Action item =
Extract the lines that carry the string "issues" from the listing.

-*-*-

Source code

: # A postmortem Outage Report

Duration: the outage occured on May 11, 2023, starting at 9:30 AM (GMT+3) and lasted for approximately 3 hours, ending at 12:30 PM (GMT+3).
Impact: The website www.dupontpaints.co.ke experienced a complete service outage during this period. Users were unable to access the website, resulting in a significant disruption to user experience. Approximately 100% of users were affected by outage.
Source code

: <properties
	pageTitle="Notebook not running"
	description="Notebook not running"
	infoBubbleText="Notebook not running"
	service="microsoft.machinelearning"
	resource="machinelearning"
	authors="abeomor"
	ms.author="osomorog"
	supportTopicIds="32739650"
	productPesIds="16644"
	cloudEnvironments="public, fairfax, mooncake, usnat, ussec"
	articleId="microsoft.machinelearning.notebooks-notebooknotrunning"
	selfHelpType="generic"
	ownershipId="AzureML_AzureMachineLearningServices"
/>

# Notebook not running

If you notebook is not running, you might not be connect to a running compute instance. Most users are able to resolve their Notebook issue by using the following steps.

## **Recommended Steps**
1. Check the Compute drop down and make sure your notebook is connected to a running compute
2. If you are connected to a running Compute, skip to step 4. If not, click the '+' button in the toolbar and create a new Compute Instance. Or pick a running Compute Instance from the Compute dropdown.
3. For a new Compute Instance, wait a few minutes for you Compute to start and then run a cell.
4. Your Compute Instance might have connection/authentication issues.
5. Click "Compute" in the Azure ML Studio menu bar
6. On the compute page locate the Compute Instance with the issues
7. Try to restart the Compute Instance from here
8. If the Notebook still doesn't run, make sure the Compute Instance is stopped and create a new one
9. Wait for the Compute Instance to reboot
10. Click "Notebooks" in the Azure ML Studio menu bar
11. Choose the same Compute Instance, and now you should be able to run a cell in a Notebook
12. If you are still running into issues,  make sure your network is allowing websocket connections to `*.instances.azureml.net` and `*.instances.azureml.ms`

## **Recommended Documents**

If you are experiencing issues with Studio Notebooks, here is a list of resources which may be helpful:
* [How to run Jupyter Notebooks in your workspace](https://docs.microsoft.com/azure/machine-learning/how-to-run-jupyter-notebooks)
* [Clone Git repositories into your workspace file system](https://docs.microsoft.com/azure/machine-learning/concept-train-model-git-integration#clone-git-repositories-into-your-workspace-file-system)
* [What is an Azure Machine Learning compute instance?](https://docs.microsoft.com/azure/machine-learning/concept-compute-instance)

-*-*-

Task result =
4. Your Compute Instance might have connection/authentication issues.
6. On the compute page locate the Compute Instance with the issues
12. If you are still running into issues,  make sure your network is allowing websocket connections to `*.instances.azureml.net` and `*.instances.azureml.ms`
If you are experiencing issues with Studio Notebooks, here is a list of resources which may be helpful:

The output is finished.